I didn’t just stumble into that bible study, I signed up for it. I’ve been living the easy way coasting from one thing to the next without putting my heart into it. A lot of times when my son Jalen is talking to me, I just say “Huh-huh”, nod my head “That is great”! If anyone knows the meaning of authentic- it’s kids. They know when we are just brushing them off and as most moms know they will find other ways to get attention. I want to sign up for life again and be deliberate about how I spend my time, deliberate about keeping God the focus of my day so I can be a better me. Yesterday I smiled (not for the first time in a year be assured) deliberately, I smiled when I saw a stranger, I smiled at the cashier, I waited an extra second to hold open the door for someone that was not speed walking through their day. When the day slowly turned into night I didn’t feel numb anymore; it’s amazing what a little smile can do.



So, I’m taking on a challenge.

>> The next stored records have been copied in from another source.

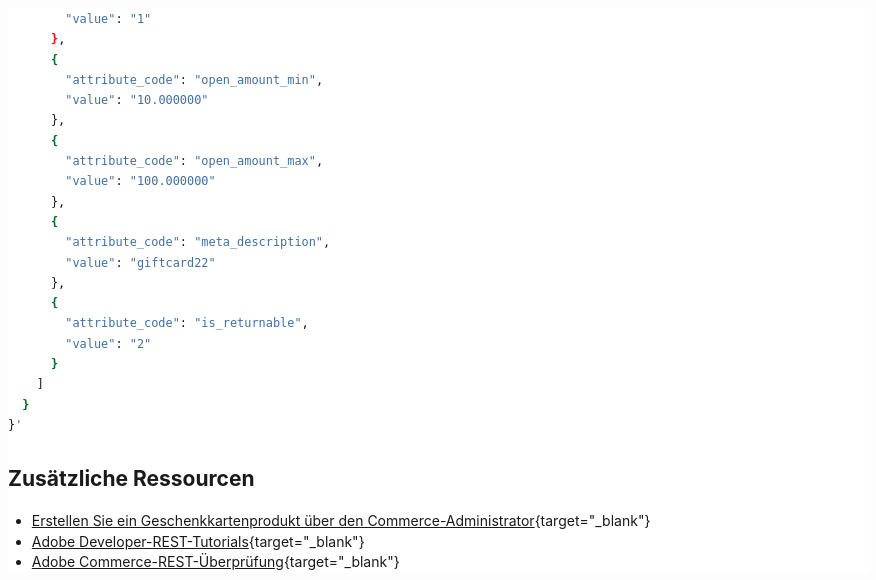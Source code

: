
 ```bash
        "value": "1"
      },
      {
        "attribute_code": "open_amount_min",
        "value": "10.000000"
      },
      {
        "attribute_code": "open_amount_max",
        "value": "100.000000"
      },
      {
        "attribute_code": "meta_description",
        "value": "giftcard22"
      },
      {
        "attribute_code": "is_returnable",
        "value": "2"
      }
    ]
  }
}'
```

## Zusätzliche Ressourcen

- [Erstellen Sie ein Geschenkkartenprodukt über den Commerce-Administrator](https://experienceleague.adobe.com/docs/commerce-admin/catalog/products/types/product-gift-card-create.html?lang=de){target="_blank"}
- [Adobe Developer-REST-Tutorials](https://developer.adobe.com/commerce/webapi/rest/tutorials/prerequisite-tasks/){target="_blank"}
- [Adobe Commerce-REST-Überprüfung](https://adobe-commerce.redoc.ly/2.4.6-admin/tag/products#operation/PostV1Products){target="_blank"}
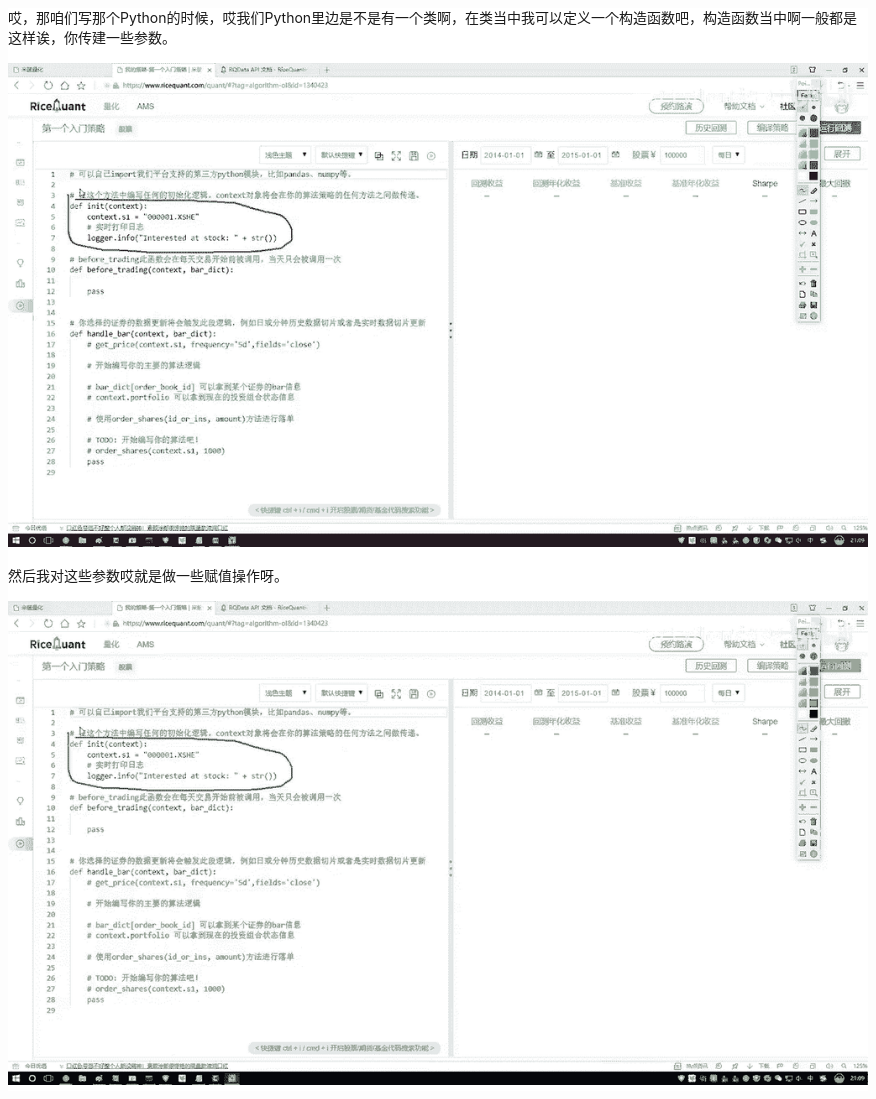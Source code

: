哎，那咱们写那个Python的时候，哎我们Python里边是不是有一个类啊，在类当中我可以定义一个构造函数吧，构造函数当中啊一般都是这样诶，你传建一些参数。



![](img/bc3323c13ab8dd1d2eb030ec1419b9af_21.png)

然后我对这些参数哎就是做一些赋值操作呀。

![](img/bc3323c13ab8dd1d2eb030ec1419b9af_23.png)
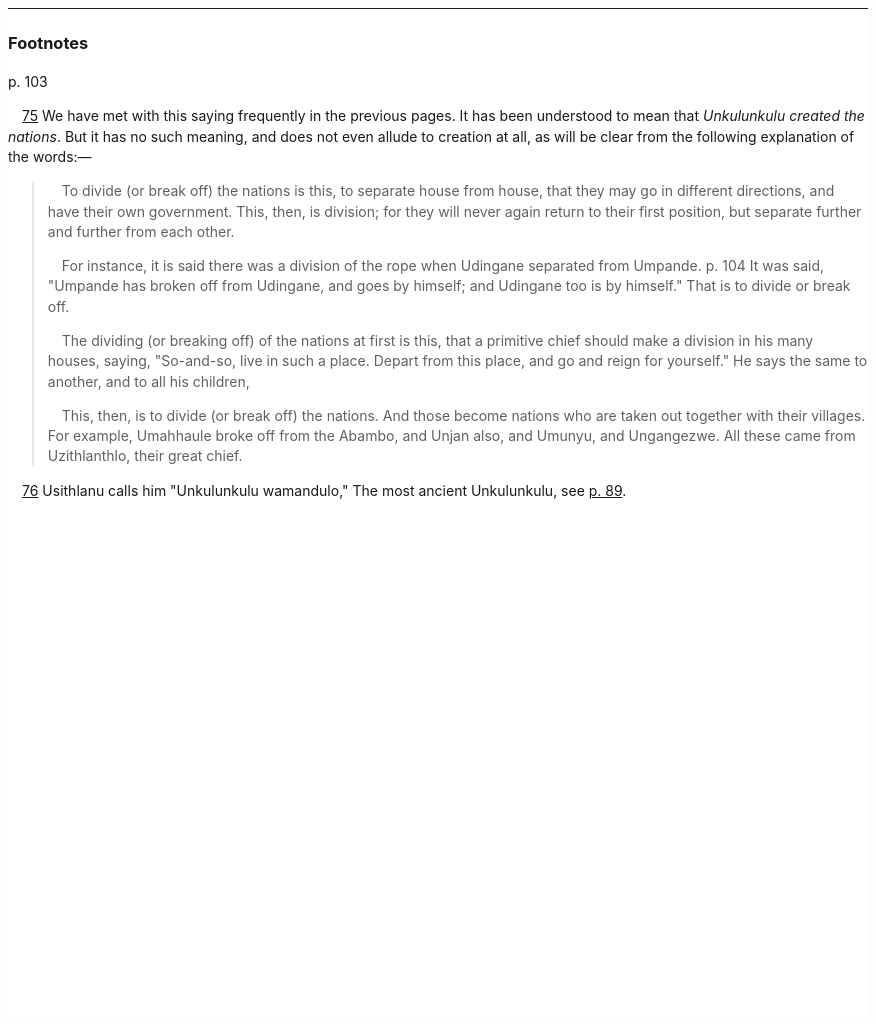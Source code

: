 ------------------------------------------------------------------------

### Footnotes

<span id="footnotes_page_103">p. 103</span>

 <span id="page_103_note_75"></span>[75](#page_103_fr_75) We have met
with this saying frequently in the previous pages. It has been
understood to mean that *Unkulunkulu created the nations*. But it has no
such meaning, and does not even allude to creation at all, as will be
clear from the following explanation of the words:—

>  To divide (or break off) the nations is this, to separate house from
> house, that they may go in different directions, and have their own
> government. This, then, is division; for they will never again return
> to their first position, but separate further and further from each
> other.
>
>  For instance, it is said there was a division of the rope when
> Udingane separated from Umpande. <span id="footnotes_page_104">p.
> 104</span> It was said, "Umpande has broken off from Udingane, and
> goes by himself; and Udingane too is by himself." That is to divide or
> break off.
>
>  The dividing (or breaking off) of the nations at first is this, that
> a primitive chief should make a division in his many houses, saying,
> "So-and-so, live in such a place. Depart from this place, and go and
> reign for yourself." He says the same to another, and to all his
> children,
>
>  This, then, is to divide (or break off) the nations. And those become
> nations who are taken out together with their villages. For example,
> Umahhaule broke off from the Abambo, and Unjan also, and Umunyu, and
> Ungangezwe. All these came from Uzithlanthlo, their great chief.

 <span id="page_104_note_76"></span>[76](#page_104_fr_76) Usithlanu
calls him "Unkulunkulu wamandulo," The most ancient Unkulunkulu, see [p.
89](rsa01.htm#page_89).

 

 

 

 

 

 

 

 

 

 

 

 

 

 

 
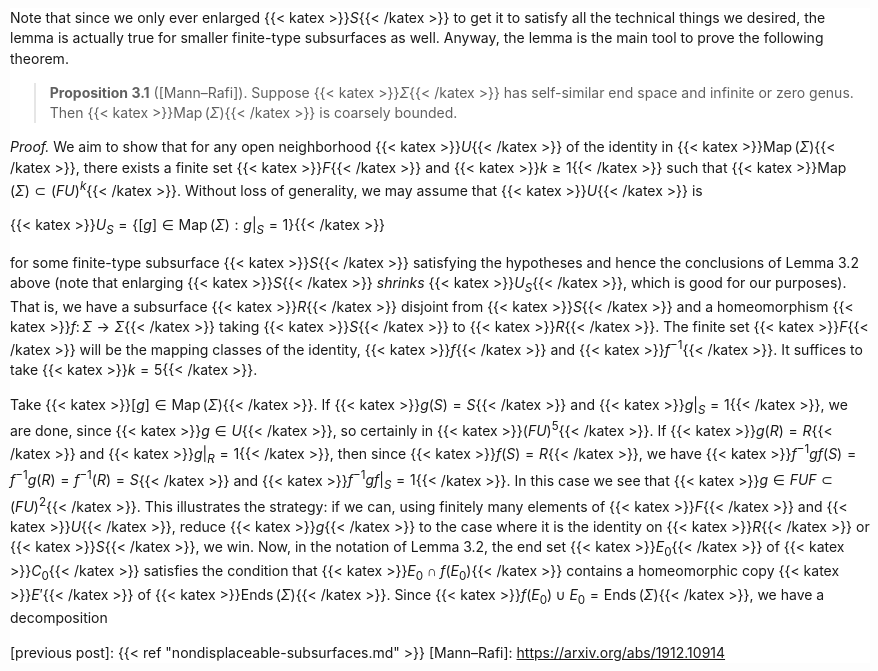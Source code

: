Note that since we only ever enlarged {{< katex >}}$S${{< /katex >}} to get it to satisfy all the technical things we desired,
the lemma is actually true for smaller finite-type subsurfaces as well.
Anyway, the lemma is the main tool to prove the following theorem.

> **Proposition 3.1** ([Mann–Rafi]).
Suppose {{< katex >}}$\Sigma${{< /katex >}} has self-similar end space and infinite or zero genus.
Then {{< katex >}}$\operatorname{Map}(\Sigma)${{< /katex >}} is coarsely bounded.


*Proof.* We aim to show that for any open neighborhood {{< katex >}}$U${{< /katex >}} 
of the identity in {{< katex >}}$\operatorname{Map}(\Sigma)${{< /katex >}},
there exists a finite set {{< katex >}}$F${{< /katex >}} and {{< katex >}}$k \ge 1${{< /katex >}} such that
{{< katex >}}$\operatorname{Map}(\Sigma) \subset (FU)^k${{< /katex >}}.
Without loss of generality,
we may assume that {{< katex >}}$U${{< /katex >}} is 

{{< katex >}}$U_S = \{[g] \in \operatorname{Map}(\Sigma) : g|_S = 1\}${{< /katex >}}

for some finite-type subsurface {{< katex >}}$S${{< /katex >}} satisfying the hypotheses and hence the conclusions
of Lemma 3.2 above (note that enlarging {{< katex >}}$S${{< /katex >}} *shrinks* {{< katex >}}$U_S${{< /katex >}}, which is good for our purposes).
That is, we have a subsurface {{< katex >}}$R${{< /katex >}} disjoint from {{< katex >}}$S${{< /katex >}}
and a homeomorphism {{< katex >}}$f\colon \Sigma \to \Sigma${{< /katex >}} taking {{< katex >}}$S${{< /katex >}} to {{< katex >}}$R${{< /katex >}}.
The finite set {{< katex >}}$F${{< /katex >}} will be the mapping classes of the identity, {{< katex >}}$f${{< /katex >}} and {{< katex >}}$f^{-1}${{< /katex >}}.
It suffices to take {{< katex >}}$k = 5${{< /katex >}}.

Take {{< katex >}}$[g] \in \operatorname{Map}(\Sigma)${{< /katex >}}.
If {{< katex >}}$g(S) = S${{< /katex >}} and {{< katex >}}$g|_S = 1${{< /katex >}}, we are done, since {{< katex >}}$g \in U${{< /katex >}},
so certainly in {{< katex >}}$(FU)^5${{< /katex >}}.
If {{< katex >}}$g(R) = R${{< /katex >}} and {{< katex >}}$g|_R = 1${{< /katex >}}, then since {{< katex >}}$f(S) = R${{< /katex >}},
we have {{< katex >}}$f^{-1}gf(S) = f^{-1}g(R) = f^{-1}(R) = S${{< /katex >}}
and {{< katex >}}$f^{-1}gf|_S = 1${{< /katex >}}. 
In this case we see that {{< katex >}}$g \in FUF \subset (FU)^2${{< /katex >}}.
This illustrates the strategy:
if we can, using finitely many elements of {{< katex >}}$F${{< /katex >}} and {{< katex >}}$U${{< /katex >}},
reduce {{< katex >}}$g${{< /katex >}} to the case where it is the identity on {{< katex >}}$R${{< /katex >}} or {{< katex >}}$S${{< /katex >}}, we win.
Now, in the notation of Lemma 3.2, the end set {{< katex >}}$E_0${{< /katex >}} of {{< katex >}}$C_0${{< /katex >}}
satisfies the condition that {{< katex >}}$E_0 \cap f(E_0)${{< /katex >}}
contains a homeomorphic copy {{< katex >}}$E'${{< /katex >}} of {{< katex >}}$\operatorname{Ends}(\Sigma)${{< /katex >}}.
Since {{< katex >}}$f(E_0) \cup E_0 = \operatorname{Ends}(\Sigma)${{< /katex >}},
we have a decomposition


[previous post]: {{< ref "nondisplaceable-subsurfaces.md" >}}
[Mann–Rafi]: https://arxiv.org/abs/1912.10914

The challenge to be deliberate in my walk with Jesus even when I don’t feel like it. Each day we should be present, get in the word, sing a song of praise, do a little dance, whatever it takes to keep us grounded. Distractions are a tool that the enemy uses to keep us numb; no more! I don’t want to say sorry for not being a good friend or mom, I want to make time for the people I value with a heart that is gracious. God will give us what we need, each day is a new canvas with the chance to fully live. When the night turns to day I’m going to take the time to admire the colors of the sky, the seasons, my family, my friends, and feel alive again!

How can we be more deliberate in our walk with Jesus? Any ideas, I would love to hear them!

Sunday, October 24, 2010

Second Chances

Have you ever messed up in a relationship and thought it could never be restored? Well I have and I have seen people I love struggle with their marriages to the point where they thought it was hopeless to try anymore.  I am not married yet, but I was inspired to write the poem "Second Chances". God is the giver of second chances, thirds and fourths, and I hope anyone that may be going through a difficult time with their relationship or marriage can find the truth in this poem.


Could we dare to dream that we were meant to be;
Two stewards with the same heart to serve what we believe.

Would it be crazy to want from love a second chance;
A God centered life meant to last.

If the lepers were healed, and the blind could see;
What makes them different than you and me.

Unworthy are we, but his grace exceeds;
And sees in us what we need just a little faith to be.

He believes in second chances, thirds and fourths;
Let him work through us to be forgiving like he was.

Could we dare to dream that we were meant to be;
Two stewards with the same heart to serve what we believe.

Would it be crazy to want from love a second chance;
From what I know of our God all we have to do is ask.